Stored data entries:
########################################

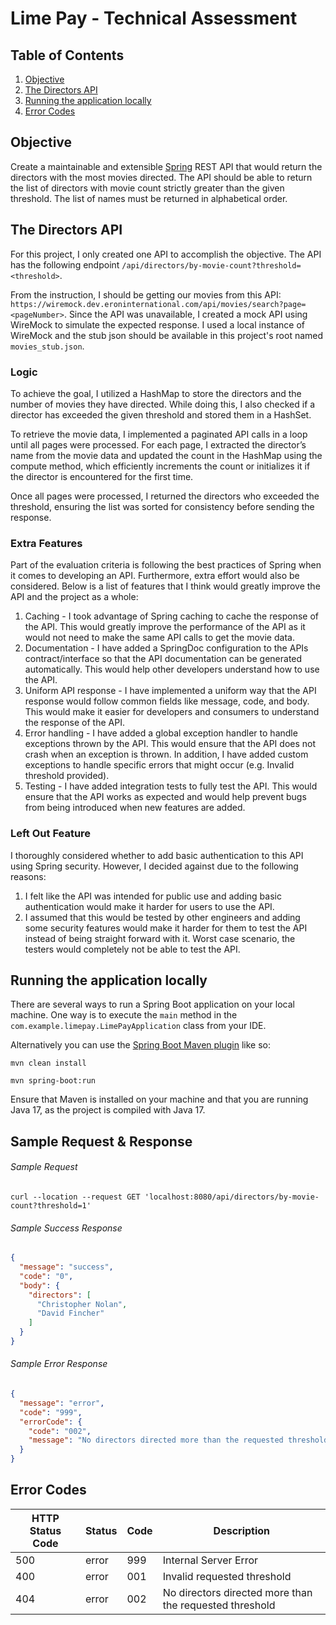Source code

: # Lime Pay - Technical Assessment

## Table of Contents
1. [Objective](#objective)
2. [The Directors API](#the-directors-api)
3. [Running the application locally](#running-the-application-locally)
4. [Error Codes](#error-codes)


## Objective
Create a maintainable and extensible [Spring](https://spring.io/projects/spring-boot) REST API that would return the directors with the most movies directed. The API should be able to return the list of directors with movie count strictly greater than the given threshold. The list of names must be returned in alphabetical order.

## The Directors API
For this project, I only created one API to accomplish the objective. The API has the following endpoint `/api/directors/by-movie-count?threshold=<threshold>`. 

From the instruction, I should be getting our movies from this API: `https://wiremock.dev.eroninternational.com/api/movies/search?page=<pageNumber>`. Since the API was unavailable, I created a mock API using WireMock to simulate the expected response. I used a local instance of WireMock and the stub json should be available in this project's root named `movies_stub.json`.

### Logic
To achieve the goal, I utilized a HashMap to store the directors and the number of movies they have directed. While doing this, I also checked if a director has exceeded the given threshold and stored them in a HashSet.

To retrieve the movie data, I implemented a paginated API calls in a loop until all pages were processed. For each page, I extracted the director’s name from the movie data and updated the count in the HashMap using the compute method, which efficiently increments the count or initializes it if the director is encountered for the first time.

Once all pages were processed, I returned the directors who exceeded the threshold, ensuring the list was sorted for consistency before sending the response.

### Extra Features
Part of the evaluation criteria is following the best practices of Spring when it comes to developing an API. Furthermore, extra effort would also be considered. Below is a list of features that I think would greatly improve the API and the project as a whole: 

1. Caching - I took advantage of Spring caching to cache the response of the API. This would greatly improve the performance of the API as it would not need to make the same API calls to get the movie data.
2. Documentation - I have added a SpringDoc configuration to the APIs contract/interface so that the API documentation can be generated automatically. This would help other developers understand how to use the API.
3. Uniform API response - I have implemented a uniform way that the API response would follow common fields like message, code, and body. This would make it easier for developers and consumers to understand the response of the API. 
4. Error handling - I have added a global exception handler to handle exceptions thrown by the API. This would ensure that the API does not crash when an exception is thrown. In addition, I have added custom exceptions to handle specific errors that might occur (e.g. Invalid threshold provided).
5. Testing - I have added integration tests to fully test the API. This would ensure that the API works as expected and would help prevent bugs from being introduced when new features are added. 

 ### Left Out Feature
I thoroughly considered whether to add basic authentication to this API using Spring security. However, I decided against due to the following reasons: 
1. I felt like the API was intended for public use and adding basic authentication would make it harder for users to use the API.
2. I assumed that this would be tested by other engineers and adding some security features would make it harder for them to test the API instead of being straight forward with it. Worst case scenario, the testers would completely not be able to test the API. 

## Running the application locally

There are several ways to run a Spring Boot application on your local machine. One way is to execute the `main` method in the `com.example.limepay.LimePayApplication` class from your IDE.

Alternatively you can use the [Spring Boot Maven plugin](https://docs.spring.io/spring-boot/docs/current/reference/html/build-tool-plugins-maven-plugin.html) like so:
```shell
mvn clean install
```
```shell
mvn spring-boot:run
```
Ensure that Maven is installed on your machine and that you are running Java 17, as the project is compiled with Java 17.

## Sample Request & Response

###### Sample Request
```shell
curl --location --request GET 'localhost:8080/api/directors/by-movie-count?threshold=1'
```
###### Sample Success Response
```json
{
  "message": "success",
  "code": "0",
  "body": {
    "directors": [
      "Christopher Nolan",
      "David Fincher"
    ]
  }
}
```
###### Sample Error Response
```json
{
  "message": "error",
  "code": "999",
  "errorCode": {
    "code": "002",
    "message": "No directors directed more than the requested threshold"
  }
}
```

## Error Codes

| HTTP Status Code |   Status  |   Code        |   Description                                                                    
|------------------|   ------  |   --------    |   -----------------------------------------                                      
| 500              |   error   |   999         |   Internal Server Error                                                                 
| 400              |   error   |   001         |   Invalid requested threshold                                                         
| 404              |   error   |   002         |   No directors directed more than the requested threshold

########################################

EXERCISE PROMPT: From the data above, output exactly the lines between the one containing "## Table of Contents" and the one containing "To achieve the", counting both of them.

RESPONSE TO THIS TASK:
## Table of Contents
1. [Objective](#objective)
2. [The Directors API](#the-directors-api)
3. [Running the application locally](#running-the-application-locally)
4. [Error Codes](#error-codes)


## Objective
Create a maintainable and extensible [Spring](https://spring.io/projects/spring-boot) REST API that would return the directors with the most movies directed. The API should be able to return the list of directors with movie count strictly greater than the given threshold. The list of names must be returned in alphabetical order.

## The Directors API
For this project, I only created one API to accomplish the objective. The API has the following endpoint `/api/directors/by-movie-count?threshold=<threshold>`. 

From the instruction, I should be getting our movies from this API: `https://wiremock.dev.eroninternational.com/api/movies/search?page=<pageNumber>`. Since the API was unavailable, I created a mock API using WireMock to simulate the expected response. I used a local instance of WireMock and the stub json should be available in this project's root named `movies_stub.json`.

### Logic
To achieve the goal, I utilized a HashMap to store the directors and the number of movies they have directed. While doing this, I also checked if a director has exceeded the given threshold and stored them in a HashSet.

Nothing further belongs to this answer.